_INSTRUCTIONS FOR THE TASK_: Once the pictures are set aside, repeat all of the data below exactly.

_MATERIALS PROVIDED_:
•••
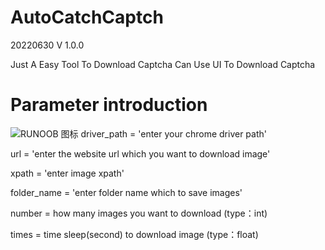 # AutoCatchCaptch
20220630 V 1.0.0

Just A Easy Tool To Download Captcha
Can Use UI To Download Captcha

# Parameter introduction

![RUNOOB 图标](https://i.imgur.com/7IsJVfr.png "https://i.imgur.com/7IsJVfr.png")
driver_path = 'enter your chrome driver path'

url = 'enter the website url which you want to download image'

xpath = 'enter image xpath'

folder_name = 'enter folder name which to save images'

number = how many images you want to download (type：int)

times = time sleep(second) to download image (type：float)
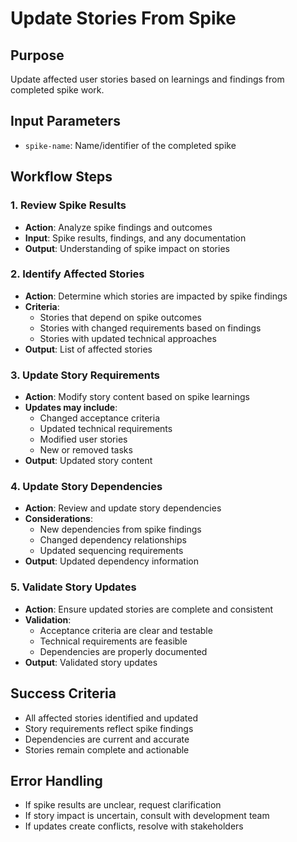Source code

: # Update Stories From Spike

## Purpose
Update affected user stories based on learnings and findings from completed spike work.

## Input Parameters
- `spike-name`: Name/identifier of the completed spike

## Workflow Steps

### 1. Review Spike Results
- **Action**: Analyze spike findings and outcomes
- **Input**: Spike results, findings, and any documentation
- **Output**: Understanding of spike impact on stories

### 2. Identify Affected Stories
- **Action**: Determine which stories are impacted by spike findings
- **Criteria**:
  - Stories that depend on spike outcomes
  - Stories with changed requirements based on findings
  - Stories with updated technical approaches
- **Output**: List of affected stories

### 3. Update Story Requirements
- **Action**: Modify story content based on spike learnings
- **Updates may include**:
  - Changed acceptance criteria
  - Updated technical requirements
  - Modified user stories
  - New or removed tasks
- **Output**: Updated story content

### 4. Update Story Dependencies
- **Action**: Review and update story dependencies
- **Considerations**:
  - New dependencies from spike findings
  - Changed dependency relationships
  - Updated sequencing requirements
- **Output**: Updated dependency information

### 5. Validate Story Updates
- **Action**: Ensure updated stories are complete and consistent
- **Validation**:
  - Acceptance criteria are clear and testable
  - Technical requirements are feasible
  - Dependencies are properly documented
- **Output**: Validated story updates

## Success Criteria
- All affected stories identified and updated
- Story requirements reflect spike findings
- Dependencies are current and accurate
- Stories remain complete and actionable

## Error Handling
- If spike results are unclear, request clarification
- If story impact is uncertain, consult with development team
- If updates create conflicts, resolve with stakeholders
•••
_RESPONSE FOR THIS EXERCISE_:
 # AutoCatchCaptch
20220630 V 1.0.0

Just A Easy Tool To Download Captcha
Can Use UI To Download Captcha

# Parameter introduction

![RUNOOB 图标](https://i.imgur.com/7IsJVfr.png "https://i.imgur.com/7IsJVfr.png")
driver_path = 'enter your chrome driver path'

url = 'enter the website url which you want to download image'

xpath = 'enter image xpath'

folder_name = 'enter folder name which to save images'

number = how many images you want to download (type：int)

times = time sleep(second) to download image (type：float)
Source code

: # Update Stories From Spike

## Purpose
Update affected user stories based on learnings and findings from completed spike work.

## Input Parameters
- `spike-name`: Name/identifier of the completed spike

## Workflow Steps

### 1. Review Spike Results
- **Action**: Analyze spike findings and outcomes
- **Input**: Spike results, findings, and any documentation
- **Output**: Understanding of spike impact on stories

### 2. Identify Affected Stories
- **Action**: Determine which stories are impacted by spike findings
- **Criteria**:
  - Stories that depend on spike outcomes
  - Stories with changed requirements based on findings
  - Stories with updated technical approaches
- **Output**: List of affected stories

### 3. Update Story Requirements
- **Action**: Modify story content based on spike learnings
- **Updates may include**:
  - Changed acceptance criteria
  - Updated technical requirements
  - Modified user stories
  - New or removed tasks
- **Output**: Updated story content

### 4. Update Story Dependencies
- **Action**: Review and update story dependencies
- **Considerations**:
  - New dependencies from spike findings
  - Changed dependency relationships
  - Updated sequencing requirements
- **Output**: Updated dependency information

### 5. Validate Story Updates
- **Action**: Ensure updated stories are complete and consistent
- **Validation**:
  - Acceptance criteria are clear and testable
  - Technical requirements are feasible
  - Dependencies are properly documented
- **Output**: Validated story updates

## Success Criteria
- All affected stories identified and updated
- Story requirements reflect spike findings
- Dependencies are current and accurate
- Stories remain complete and actionable

## Error Handling
- If spike results are unclear, request clarification
- If story impact is uncertain, consult with development team
- If updates create conflicts, resolve with stakeholders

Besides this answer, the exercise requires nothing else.